++++ DATASET RECORDS ++++

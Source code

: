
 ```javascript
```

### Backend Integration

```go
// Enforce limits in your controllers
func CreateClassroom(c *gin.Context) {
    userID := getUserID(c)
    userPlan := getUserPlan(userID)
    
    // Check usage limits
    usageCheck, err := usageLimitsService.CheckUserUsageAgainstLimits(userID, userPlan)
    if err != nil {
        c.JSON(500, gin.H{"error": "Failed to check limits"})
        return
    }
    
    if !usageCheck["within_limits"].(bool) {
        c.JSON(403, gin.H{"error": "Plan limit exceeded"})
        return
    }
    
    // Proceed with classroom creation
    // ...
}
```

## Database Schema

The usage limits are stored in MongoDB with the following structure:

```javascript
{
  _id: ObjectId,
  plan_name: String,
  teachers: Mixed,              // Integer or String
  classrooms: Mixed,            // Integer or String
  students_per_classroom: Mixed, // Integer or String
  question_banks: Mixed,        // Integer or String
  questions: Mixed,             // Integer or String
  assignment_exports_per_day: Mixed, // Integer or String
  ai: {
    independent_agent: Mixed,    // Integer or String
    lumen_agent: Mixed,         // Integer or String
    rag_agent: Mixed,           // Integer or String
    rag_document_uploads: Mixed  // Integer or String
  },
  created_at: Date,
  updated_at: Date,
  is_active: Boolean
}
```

++++

WHAT THE TASK REQUIRES — Would you write out all of the data again, unchanged?

RESULT FOR THIS EXERCISE —
Source code

:
 ```javascript
```

### Backend Integration

```go
// Enforce limits in your controllers
func CreateClassroom(c *gin.Context) {
    userID := getUserID(c)
    userPlan := getUserPlan(userID)
    
    // Check usage limits
    usageCheck, err := usageLimitsService.CheckUserUsageAgainstLimits(userID, userPlan)
    if err != nil {
        c.JSON(500, gin.H{"error": "Failed to check limits"})
        return
    }
    
    if !usageCheck["within_limits"].(bool) {
        c.JSON(403, gin.H{"error": "Plan limit exceeded"})
        return
    }
    
    // Proceed with classroom creation
    // ...
}
```

## Database Schema

The usage limits are stored in MongoDB with the following structure:

```javascript
{
  _id: ObjectId,
  plan_name: String,
  teachers: Mixed,              // Integer or String
  classrooms: Mixed,            // Integer or String
  students_per_classroom: Mixed, // Integer or String
  question_banks: Mixed,        // Integer or String
  questions: Mixed,             // Integer or String
  assignment_exports_per_day: Mixed, // Integer or String
  ai: {
    independent_agent: Mixed,    // Integer or String
    lumen_agent: Mixed,         // Integer or String
    rag_agent: Mixed,           // Integer or String
    rag_document_uploads: Mixed  // Integer or String
  },
  created_at: Date,
  updated_at: Date,
  is_active: Boolean
}
```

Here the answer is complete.